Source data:
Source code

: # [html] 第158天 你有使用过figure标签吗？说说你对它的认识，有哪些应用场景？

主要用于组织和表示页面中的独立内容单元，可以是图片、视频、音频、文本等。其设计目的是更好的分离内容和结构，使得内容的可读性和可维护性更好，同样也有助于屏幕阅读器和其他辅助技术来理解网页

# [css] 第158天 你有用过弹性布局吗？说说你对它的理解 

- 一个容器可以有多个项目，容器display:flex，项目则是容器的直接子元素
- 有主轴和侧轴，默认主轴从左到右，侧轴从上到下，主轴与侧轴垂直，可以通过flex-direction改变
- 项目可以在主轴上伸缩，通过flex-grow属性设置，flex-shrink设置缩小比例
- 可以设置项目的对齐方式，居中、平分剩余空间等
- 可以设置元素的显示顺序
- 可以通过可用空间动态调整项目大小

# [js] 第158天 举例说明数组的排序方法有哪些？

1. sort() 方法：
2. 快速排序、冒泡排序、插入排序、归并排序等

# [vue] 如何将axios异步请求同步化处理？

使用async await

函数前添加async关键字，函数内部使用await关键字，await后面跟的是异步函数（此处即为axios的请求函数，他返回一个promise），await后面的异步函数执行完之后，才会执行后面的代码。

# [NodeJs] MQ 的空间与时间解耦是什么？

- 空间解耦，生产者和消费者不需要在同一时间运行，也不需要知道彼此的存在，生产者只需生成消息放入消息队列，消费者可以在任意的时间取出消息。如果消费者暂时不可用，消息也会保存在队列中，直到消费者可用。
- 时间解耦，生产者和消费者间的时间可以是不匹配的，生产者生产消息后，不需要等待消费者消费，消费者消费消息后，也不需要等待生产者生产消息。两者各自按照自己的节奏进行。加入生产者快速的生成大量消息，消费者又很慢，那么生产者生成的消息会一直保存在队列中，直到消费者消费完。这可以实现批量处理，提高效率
* * *
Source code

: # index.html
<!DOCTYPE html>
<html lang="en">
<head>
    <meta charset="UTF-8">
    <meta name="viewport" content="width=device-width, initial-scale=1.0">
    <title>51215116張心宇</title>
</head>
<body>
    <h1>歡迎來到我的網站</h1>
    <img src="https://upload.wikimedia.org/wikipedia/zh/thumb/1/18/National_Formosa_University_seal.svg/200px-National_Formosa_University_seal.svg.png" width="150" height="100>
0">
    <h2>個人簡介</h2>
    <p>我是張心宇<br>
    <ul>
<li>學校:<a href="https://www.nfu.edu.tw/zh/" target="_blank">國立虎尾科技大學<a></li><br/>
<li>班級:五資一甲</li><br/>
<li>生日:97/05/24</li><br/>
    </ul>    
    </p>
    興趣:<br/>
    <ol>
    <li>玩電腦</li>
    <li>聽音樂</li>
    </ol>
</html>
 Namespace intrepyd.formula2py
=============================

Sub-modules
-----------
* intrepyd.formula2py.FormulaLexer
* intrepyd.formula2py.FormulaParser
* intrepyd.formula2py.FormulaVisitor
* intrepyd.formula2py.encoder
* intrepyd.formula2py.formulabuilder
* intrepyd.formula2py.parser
--
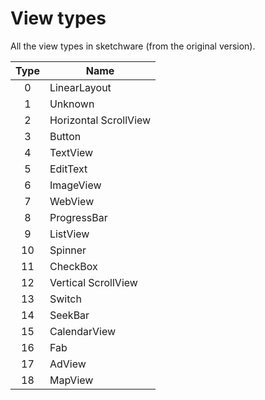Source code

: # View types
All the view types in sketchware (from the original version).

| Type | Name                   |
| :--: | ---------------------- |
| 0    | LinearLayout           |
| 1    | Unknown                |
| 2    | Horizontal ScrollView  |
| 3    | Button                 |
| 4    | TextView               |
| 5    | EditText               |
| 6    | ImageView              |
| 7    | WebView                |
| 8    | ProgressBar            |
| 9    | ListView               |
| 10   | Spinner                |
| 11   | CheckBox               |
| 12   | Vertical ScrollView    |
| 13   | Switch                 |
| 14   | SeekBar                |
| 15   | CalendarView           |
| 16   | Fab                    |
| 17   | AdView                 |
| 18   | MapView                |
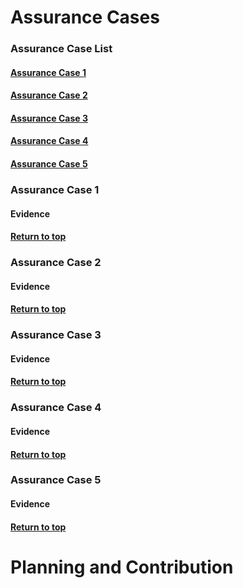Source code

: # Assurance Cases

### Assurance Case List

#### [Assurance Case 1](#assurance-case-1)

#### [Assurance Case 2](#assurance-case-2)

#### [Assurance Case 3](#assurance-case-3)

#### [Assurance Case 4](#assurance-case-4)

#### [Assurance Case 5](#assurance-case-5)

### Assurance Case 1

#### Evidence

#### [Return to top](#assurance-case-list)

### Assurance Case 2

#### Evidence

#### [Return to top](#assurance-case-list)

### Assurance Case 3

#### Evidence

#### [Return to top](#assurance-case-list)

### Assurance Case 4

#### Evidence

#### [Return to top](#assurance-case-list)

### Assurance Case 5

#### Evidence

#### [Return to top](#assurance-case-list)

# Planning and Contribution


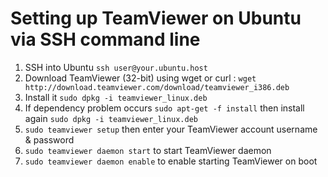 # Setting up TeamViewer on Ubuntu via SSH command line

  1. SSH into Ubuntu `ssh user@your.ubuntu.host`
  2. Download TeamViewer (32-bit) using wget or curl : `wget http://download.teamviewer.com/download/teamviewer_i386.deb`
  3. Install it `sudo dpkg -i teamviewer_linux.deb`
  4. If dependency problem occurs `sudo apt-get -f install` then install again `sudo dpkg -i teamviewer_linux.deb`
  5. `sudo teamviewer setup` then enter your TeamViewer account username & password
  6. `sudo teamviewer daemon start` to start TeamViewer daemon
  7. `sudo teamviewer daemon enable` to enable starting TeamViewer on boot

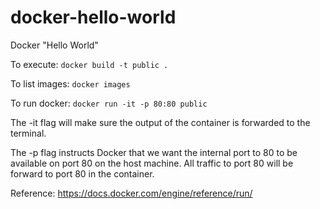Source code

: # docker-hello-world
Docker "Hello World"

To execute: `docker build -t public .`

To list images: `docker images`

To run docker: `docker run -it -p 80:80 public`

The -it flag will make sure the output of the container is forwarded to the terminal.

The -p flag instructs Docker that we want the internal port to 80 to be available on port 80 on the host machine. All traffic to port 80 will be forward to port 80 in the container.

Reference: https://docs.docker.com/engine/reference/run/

* Aim of the task: Quote the data above from the line containing "- 可以设置元素的显示顺序" to the line containing "- 时间解耦，生产者和消费者", inclusive, and stop.

* Result of this exercise:
- 可以设置元素的显示顺序
- 可以通过可用空间动态调整项目大小

# [js] 第158天 举例说明数组的排序方法有哪些？

1. sort() 方法：
2. 快速排序、冒泡排序、插入排序、归并排序等

# [vue] 如何将axios异步请求同步化处理？

使用async await

函数前添加async关键字，函数内部使用await关键字，await后面跟的是异步函数（此处即为axios的请求函数，他返回一个promise），await后面的异步函数执行完之后，才会执行后面的代码。

# [NodeJs] MQ 的空间与时间解耦是什么？

- 空间解耦，生产者和消费者不需要在同一时间运行，也不需要知道彼此的存在，生产者只需生成消息放入消息队列，消费者可以在任意的时间取出消息。如果消费者暂时不可用，消息也会保存在队列中，直到消费者可用。
- 时间解耦，生产者和消费者间的时间可以是不匹配的，生产者生产消息后，不需要等待消费者消费，消费者消费消息后，也不需要等待生产者生产消息。两者各自按照自己的节奏进行。加入生产者快速的生成大量消息，消费者又很慢，那么生产者生成的消息会一直保存在队列中，直到消费者消费完。这可以实现批量处理，提高效率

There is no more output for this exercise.